### Exercise objective
Write out all of the data again, exactly as it reads.

(Saved entries)
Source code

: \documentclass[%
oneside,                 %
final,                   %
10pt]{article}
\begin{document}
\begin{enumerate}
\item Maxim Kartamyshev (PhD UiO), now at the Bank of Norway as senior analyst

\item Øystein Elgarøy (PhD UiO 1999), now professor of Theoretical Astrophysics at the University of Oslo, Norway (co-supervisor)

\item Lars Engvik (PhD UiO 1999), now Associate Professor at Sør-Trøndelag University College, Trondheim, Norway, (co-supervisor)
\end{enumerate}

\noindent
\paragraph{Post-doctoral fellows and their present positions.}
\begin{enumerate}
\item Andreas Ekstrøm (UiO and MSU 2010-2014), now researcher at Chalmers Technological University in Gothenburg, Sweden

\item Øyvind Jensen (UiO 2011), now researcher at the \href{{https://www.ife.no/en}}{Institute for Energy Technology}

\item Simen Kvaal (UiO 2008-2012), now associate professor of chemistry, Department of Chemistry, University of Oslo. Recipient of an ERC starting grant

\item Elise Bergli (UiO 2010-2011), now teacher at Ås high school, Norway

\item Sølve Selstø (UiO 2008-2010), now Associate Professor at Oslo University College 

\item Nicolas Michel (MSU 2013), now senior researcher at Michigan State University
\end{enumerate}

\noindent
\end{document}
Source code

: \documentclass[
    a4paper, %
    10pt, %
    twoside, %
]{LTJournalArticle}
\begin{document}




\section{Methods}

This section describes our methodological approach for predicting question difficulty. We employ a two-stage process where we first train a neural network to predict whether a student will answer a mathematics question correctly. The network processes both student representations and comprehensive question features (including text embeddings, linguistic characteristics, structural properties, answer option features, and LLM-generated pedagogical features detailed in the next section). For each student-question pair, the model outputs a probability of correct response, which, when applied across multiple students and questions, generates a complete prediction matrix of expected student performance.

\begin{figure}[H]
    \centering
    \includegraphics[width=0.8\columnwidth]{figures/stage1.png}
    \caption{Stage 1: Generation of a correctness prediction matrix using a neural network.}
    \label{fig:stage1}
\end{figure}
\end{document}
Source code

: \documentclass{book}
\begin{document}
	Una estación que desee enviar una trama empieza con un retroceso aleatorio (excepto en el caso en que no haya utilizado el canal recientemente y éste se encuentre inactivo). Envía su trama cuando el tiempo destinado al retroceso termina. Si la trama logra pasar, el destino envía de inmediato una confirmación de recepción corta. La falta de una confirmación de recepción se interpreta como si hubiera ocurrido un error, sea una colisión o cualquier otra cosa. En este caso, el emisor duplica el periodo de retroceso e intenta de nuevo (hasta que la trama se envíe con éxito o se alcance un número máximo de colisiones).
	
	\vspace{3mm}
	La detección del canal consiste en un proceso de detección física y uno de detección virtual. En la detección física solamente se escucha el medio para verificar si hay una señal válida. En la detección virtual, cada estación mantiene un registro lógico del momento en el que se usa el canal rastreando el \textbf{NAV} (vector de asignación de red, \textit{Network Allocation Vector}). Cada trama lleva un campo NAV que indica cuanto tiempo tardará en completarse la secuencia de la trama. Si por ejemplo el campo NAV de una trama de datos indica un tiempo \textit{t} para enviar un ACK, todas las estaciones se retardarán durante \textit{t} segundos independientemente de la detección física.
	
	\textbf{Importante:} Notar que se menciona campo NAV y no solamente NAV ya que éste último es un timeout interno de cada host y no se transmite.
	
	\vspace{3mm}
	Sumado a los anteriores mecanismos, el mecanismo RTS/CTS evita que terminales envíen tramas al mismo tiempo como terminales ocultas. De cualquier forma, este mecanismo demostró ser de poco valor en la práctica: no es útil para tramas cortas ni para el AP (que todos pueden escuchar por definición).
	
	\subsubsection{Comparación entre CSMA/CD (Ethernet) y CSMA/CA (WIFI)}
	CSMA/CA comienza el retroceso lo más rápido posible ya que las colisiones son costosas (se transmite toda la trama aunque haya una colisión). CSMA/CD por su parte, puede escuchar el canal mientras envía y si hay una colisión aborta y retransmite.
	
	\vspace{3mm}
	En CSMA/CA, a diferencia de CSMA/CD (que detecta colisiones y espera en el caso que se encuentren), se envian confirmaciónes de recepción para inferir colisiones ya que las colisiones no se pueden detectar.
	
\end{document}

### Task output
Source code

: \documentclass[%
oneside,                 %
final,                   %
10pt]{article}
\begin{document}
\begin{enumerate}
\item Maxim Kartamyshev (PhD UiO), now at the Bank of Norway as senior analyst

\item Øystein Elgarøy (PhD UiO 1999), now professor of Theoretical Astrophysics at the University of Oslo, Norway (co-supervisor)

\item Lars Engvik (PhD UiO 1999), now Associate Professor at Sør-Trøndelag University College, Trondheim, Norway, (co-supervisor)
\end{enumerate}

\noindent
\paragraph{Post-doctoral fellows and their present positions.}
\begin{enumerate}
\item Andreas Ekstrøm (UiO and MSU 2010-2014), now researcher at Chalmers Technological University in Gothenburg, Sweden

\item Øyvind Jensen (UiO 2011), now researcher at the \href{{https://www.ife.no/en}}{Institute for Energy Technology}

\item Simen Kvaal (UiO 2008-2012), now associate professor of chemistry, Department of Chemistry, University of Oslo. Recipient of an ERC starting grant

\item Elise Bergli (UiO 2010-2011), now teacher at Ås high school, Norway

\item Sølve Selstø (UiO 2008-2010), now Associate Professor at Oslo University College 

\item Nicolas Michel (MSU 2013), now senior researcher at Michigan State University
\end{enumerate}

\noindent
\end{document}
Source code

: \documentclass[
    a4paper, %
    10pt, %
    twoside, %
]{LTJournalArticle}
\begin{document}




\section{Methods}

This section describes our methodological approach for predicting question difficulty. We employ a two-stage process where we first train a neural network to predict whether a student will answer a mathematics question correctly. The network processes both student representations and comprehensive question features (including text embeddings, linguistic characteristics, structural properties, answer option features, and LLM-generated pedagogical features detailed in the next section). For each student-question pair, the model outputs a probability of correct response, which, when applied across multiple students and questions, generates a complete prediction matrix of expected student performance.

\begin{figure}[H]
    \centering
    \includegraphics[width=0.8\columnwidth]{figures/stage1.png}
    \caption{Stage 1: Generation of a correctness prediction matrix using a neural network.}
    \label{fig:stage1}
\end{figure}
\end{document}
Source code

: \documentclass{book}
\begin{document}
	Una estación que desee enviar una trama empieza con un retroceso aleatorio (excepto en el caso en que no haya utilizado el canal recientemente y éste se encuentre inactivo). Envía su trama cuando el tiempo destinado al retroceso termina. Si la trama logra pasar, el destino envía de inmediato una confirmación de recepción corta. La falta de una confirmación de recepción se interpreta como si hubiera ocurrido un error, sea una colisión o cualquier otra cosa. En este caso, el emisor duplica el periodo de retroceso e intenta de nuevo (hasta que la trama se envíe con éxito o se alcance un número máximo de colisiones).
	
	\vspace{3mm}
	La detección del canal consiste en un proceso de detección física y uno de detección virtual. En la detección física solamente se escucha el medio para verificar si hay una señal válida. En la detección virtual, cada estación mantiene un registro lógico del momento en el que se usa el canal rastreando el \textbf{NAV} (vector de asignación de red, \textit{Network Allocation Vector}). Cada trama lleva un campo NAV que indica cuanto tiempo tardará en completarse la secuencia de la trama. Si por ejemplo el campo NAV de una trama de datos indica un tiempo \textit{t} para enviar un ACK, todas las estaciones se retardarán durante \textit{t} segundos independientemente de la detección física.
	
	\textbf{Importante:} Notar que se menciona campo NAV y no solamente NAV ya que éste último es un timeout interno de cada host y no se transmite.
	
	\vspace{3mm}
	Sumado a los anteriores mecanismos, el mecanismo RTS/CTS evita que terminales envíen tramas al mismo tiempo como terminales ocultas. De cualquier forma, este mecanismo demostró ser de poco valor en la práctica: no es útil para tramas cortas ni para el AP (que todos pueden escuchar por definición).
	
	\subsubsection{Comparación entre CSMA/CD (Ethernet) y CSMA/CA (WIFI)}
	CSMA/CA comienza el retroceso lo más rápido posible ya que las colisiones son costosas (se transmite toda la trama aunque haya una colisión). CSMA/CD por su parte, puede escuchar el canal mientras envía y si hay una colisión aborta y retransmite.
	
	\vspace{3mm}
	En CSMA/CA, a diferencia de CSMA/CD (que detecta colisiones y espera en el caso que se encuentren), se envian confirmaciónes de recepción para inferir colisiones ya que las colisiones no se pueden detectar.
	
\end{document}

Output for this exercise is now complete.